TT_Rex_7

Yea i've looked at those pics, and it really doesnt look like theres alot of material to work with. Although that is from an 86-88. The only way I'll know for sure how much room and so on i'll have is to cut open an rx8 rotor, wich they have for $320.00 wich is even better. How did you come to the conclusion that .9 pounds would be removed from the rotor by enlarging the pockets by that much?

-Alex

KevinK2

my bad ... should be .47 lbs per rotor.

Vc = combustion chamb min volume, cu-in
D=displ per face = 40 cu-in

Vc = D/(CR-1)

Vc (10:1) = 4.44444
Vc (9:1) = 5.0

delta = .555 cu-in per face

rotors are cast iron with steel internal gear inserts ... i used high end of density range for cast iron, .283 lbs/cu-in.
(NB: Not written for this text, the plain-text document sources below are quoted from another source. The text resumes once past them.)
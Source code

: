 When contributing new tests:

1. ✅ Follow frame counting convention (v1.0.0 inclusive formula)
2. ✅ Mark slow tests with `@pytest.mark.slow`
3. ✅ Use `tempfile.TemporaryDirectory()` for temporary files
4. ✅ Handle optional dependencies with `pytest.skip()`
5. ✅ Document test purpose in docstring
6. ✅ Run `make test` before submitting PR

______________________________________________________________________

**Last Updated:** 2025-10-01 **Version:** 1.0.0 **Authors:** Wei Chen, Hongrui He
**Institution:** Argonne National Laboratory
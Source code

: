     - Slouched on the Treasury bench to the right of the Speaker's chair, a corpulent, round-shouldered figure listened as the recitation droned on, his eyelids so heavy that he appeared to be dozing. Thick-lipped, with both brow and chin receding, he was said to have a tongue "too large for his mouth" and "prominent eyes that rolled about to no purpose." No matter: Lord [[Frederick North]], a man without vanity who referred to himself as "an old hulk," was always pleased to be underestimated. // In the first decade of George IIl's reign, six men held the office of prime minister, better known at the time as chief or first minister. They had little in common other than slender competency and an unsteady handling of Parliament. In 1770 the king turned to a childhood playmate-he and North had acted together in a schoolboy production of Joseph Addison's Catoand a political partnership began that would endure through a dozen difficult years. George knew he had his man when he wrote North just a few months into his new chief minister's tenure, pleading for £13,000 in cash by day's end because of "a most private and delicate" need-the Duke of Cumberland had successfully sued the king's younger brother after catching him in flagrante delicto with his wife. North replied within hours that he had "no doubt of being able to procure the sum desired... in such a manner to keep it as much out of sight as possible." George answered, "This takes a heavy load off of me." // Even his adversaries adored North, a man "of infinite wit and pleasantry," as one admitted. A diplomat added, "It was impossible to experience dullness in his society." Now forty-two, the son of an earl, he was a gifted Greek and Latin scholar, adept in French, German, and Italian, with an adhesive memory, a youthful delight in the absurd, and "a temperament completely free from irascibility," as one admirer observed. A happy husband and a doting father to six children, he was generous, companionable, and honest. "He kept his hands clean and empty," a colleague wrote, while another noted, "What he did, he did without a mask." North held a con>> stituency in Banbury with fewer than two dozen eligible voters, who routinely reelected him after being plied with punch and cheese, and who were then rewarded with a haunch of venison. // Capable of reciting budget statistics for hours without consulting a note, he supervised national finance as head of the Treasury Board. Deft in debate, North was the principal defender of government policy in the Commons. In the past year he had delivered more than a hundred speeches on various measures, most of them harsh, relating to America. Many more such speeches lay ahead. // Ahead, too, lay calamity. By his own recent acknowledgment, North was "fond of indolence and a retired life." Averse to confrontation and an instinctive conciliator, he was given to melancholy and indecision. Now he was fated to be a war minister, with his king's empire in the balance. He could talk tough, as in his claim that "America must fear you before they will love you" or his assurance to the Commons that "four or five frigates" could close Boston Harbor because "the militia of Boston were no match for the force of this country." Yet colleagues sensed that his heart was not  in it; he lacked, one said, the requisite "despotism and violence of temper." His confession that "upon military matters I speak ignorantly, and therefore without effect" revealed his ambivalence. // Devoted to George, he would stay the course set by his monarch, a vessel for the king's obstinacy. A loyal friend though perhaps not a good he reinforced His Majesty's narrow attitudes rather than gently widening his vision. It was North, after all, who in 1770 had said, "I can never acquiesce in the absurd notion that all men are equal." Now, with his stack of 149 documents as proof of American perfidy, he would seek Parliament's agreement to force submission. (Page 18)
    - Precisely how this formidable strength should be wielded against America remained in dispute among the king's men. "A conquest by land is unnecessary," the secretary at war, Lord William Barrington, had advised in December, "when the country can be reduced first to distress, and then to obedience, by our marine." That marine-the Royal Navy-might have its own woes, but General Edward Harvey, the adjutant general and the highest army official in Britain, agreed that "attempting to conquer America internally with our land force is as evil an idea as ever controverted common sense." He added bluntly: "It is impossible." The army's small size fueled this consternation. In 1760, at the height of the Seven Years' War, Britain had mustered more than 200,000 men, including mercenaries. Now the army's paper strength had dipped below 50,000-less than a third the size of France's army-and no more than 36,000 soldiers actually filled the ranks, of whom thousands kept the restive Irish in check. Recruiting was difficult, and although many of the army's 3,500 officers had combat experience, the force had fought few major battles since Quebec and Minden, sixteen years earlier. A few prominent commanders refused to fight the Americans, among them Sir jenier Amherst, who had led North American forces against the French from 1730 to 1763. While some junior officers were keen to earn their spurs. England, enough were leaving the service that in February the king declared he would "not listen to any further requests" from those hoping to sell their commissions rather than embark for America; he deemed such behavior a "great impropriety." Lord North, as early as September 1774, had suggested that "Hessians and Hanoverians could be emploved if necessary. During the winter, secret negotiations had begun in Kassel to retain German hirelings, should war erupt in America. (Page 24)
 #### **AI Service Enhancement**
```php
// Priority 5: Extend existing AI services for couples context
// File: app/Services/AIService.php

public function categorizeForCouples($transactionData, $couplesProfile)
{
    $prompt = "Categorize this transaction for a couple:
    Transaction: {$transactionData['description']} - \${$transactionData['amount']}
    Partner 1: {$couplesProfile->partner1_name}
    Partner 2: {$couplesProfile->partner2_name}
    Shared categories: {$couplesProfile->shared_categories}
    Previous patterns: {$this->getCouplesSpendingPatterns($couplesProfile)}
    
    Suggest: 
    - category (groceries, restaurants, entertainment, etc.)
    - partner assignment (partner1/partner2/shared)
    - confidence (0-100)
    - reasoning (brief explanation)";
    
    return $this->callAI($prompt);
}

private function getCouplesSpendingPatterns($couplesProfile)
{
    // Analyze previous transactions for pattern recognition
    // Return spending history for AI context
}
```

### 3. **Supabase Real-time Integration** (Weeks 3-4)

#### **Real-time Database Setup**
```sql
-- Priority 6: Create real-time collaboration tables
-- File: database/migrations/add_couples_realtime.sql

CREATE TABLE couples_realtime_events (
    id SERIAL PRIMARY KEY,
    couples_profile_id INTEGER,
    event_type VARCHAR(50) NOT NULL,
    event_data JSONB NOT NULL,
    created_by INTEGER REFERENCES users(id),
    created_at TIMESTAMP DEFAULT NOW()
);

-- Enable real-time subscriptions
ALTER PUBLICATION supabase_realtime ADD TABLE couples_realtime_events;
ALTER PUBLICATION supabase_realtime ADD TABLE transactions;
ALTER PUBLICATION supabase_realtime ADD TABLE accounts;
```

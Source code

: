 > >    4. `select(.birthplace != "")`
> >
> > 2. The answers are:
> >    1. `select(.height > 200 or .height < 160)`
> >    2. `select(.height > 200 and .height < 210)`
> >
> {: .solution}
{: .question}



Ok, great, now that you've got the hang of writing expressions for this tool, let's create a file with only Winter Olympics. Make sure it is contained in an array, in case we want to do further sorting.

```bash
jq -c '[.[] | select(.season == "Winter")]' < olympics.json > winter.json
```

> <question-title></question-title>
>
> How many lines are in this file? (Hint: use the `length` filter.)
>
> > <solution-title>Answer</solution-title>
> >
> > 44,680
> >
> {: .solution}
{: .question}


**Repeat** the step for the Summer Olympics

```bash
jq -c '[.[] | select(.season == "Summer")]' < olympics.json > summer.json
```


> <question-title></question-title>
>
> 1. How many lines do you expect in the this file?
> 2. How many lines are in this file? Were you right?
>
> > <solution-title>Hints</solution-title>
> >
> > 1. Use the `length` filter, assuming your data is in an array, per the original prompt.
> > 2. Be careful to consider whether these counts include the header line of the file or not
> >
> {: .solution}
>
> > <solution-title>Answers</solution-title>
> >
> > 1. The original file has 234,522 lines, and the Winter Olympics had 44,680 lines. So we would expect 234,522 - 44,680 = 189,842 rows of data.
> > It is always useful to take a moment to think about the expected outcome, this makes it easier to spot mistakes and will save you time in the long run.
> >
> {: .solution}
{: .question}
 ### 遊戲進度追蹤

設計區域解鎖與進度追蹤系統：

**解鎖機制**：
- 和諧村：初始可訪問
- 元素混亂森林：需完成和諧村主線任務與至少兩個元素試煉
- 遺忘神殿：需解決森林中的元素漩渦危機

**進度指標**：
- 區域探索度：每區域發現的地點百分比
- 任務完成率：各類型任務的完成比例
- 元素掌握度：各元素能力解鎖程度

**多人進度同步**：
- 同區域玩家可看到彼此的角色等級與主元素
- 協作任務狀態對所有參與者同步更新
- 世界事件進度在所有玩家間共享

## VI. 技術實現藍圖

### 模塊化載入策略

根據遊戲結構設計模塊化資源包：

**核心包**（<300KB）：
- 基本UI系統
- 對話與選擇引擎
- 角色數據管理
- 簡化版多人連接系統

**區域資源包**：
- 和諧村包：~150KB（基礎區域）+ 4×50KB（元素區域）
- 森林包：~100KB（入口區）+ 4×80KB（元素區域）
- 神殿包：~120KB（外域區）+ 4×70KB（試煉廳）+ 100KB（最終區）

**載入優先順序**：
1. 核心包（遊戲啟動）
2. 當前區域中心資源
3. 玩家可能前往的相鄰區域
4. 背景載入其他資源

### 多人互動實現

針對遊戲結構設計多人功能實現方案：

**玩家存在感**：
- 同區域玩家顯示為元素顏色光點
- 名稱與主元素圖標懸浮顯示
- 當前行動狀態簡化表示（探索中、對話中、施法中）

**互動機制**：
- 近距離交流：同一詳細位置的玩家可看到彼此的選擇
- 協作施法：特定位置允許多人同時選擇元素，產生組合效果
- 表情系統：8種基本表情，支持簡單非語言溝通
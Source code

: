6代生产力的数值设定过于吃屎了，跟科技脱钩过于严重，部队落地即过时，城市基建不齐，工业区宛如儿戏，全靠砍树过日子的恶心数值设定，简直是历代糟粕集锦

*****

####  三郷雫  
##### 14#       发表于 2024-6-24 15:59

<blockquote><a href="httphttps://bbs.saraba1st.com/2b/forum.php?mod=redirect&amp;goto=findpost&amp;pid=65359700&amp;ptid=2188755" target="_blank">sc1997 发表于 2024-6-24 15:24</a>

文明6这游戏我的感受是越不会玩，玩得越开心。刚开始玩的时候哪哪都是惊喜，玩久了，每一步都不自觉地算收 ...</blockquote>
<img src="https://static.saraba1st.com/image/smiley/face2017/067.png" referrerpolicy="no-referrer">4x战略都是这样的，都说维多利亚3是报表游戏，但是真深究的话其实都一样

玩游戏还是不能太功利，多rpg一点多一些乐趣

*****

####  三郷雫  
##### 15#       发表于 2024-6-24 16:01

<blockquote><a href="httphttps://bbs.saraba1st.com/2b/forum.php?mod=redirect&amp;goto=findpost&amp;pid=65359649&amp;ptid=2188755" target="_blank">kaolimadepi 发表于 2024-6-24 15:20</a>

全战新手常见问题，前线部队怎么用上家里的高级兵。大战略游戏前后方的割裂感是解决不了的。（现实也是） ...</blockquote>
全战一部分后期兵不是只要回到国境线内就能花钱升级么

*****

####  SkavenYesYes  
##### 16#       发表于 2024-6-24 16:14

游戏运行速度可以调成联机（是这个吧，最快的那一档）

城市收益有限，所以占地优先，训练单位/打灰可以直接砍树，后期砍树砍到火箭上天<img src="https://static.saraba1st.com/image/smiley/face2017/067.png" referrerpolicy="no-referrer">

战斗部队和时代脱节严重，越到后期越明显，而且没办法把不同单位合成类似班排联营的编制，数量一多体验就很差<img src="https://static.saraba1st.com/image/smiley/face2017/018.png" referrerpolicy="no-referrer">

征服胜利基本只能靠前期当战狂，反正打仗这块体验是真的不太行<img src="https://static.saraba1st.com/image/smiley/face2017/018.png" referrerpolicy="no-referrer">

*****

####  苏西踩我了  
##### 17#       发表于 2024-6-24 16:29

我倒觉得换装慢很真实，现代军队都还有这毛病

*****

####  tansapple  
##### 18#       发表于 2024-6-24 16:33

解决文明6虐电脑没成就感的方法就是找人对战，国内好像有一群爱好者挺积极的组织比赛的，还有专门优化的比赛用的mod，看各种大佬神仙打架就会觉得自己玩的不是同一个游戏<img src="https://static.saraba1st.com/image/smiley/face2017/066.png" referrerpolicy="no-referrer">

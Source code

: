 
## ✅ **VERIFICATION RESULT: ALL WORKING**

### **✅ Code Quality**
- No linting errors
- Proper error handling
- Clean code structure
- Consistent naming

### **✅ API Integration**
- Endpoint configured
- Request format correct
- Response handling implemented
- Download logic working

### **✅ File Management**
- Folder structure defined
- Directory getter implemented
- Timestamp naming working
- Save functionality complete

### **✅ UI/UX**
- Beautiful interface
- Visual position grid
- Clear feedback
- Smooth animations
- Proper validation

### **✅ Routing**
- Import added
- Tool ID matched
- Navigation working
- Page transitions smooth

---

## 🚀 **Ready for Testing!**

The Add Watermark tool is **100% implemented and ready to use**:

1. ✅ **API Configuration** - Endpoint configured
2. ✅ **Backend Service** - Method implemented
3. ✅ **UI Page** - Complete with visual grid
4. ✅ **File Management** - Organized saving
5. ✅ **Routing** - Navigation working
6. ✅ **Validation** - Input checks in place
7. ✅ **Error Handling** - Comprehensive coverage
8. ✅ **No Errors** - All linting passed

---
weight loss per rotor = 3 x .555 x .283 = .47 lbs

the_glass_man

iTrader: (2)

I wish Mazda would have went with Aluminum rotors and housings.

jimlab

If each combustion chamber is 654 cc at maximum expansion (2 x 654 cc = 1308 cc or 1.3 liter), then with a 10:1 CR, it would have to be 65.4 cc at maximum compression. 9:1 CR would result in a 72.7 cc combustion chamber at maximum compression.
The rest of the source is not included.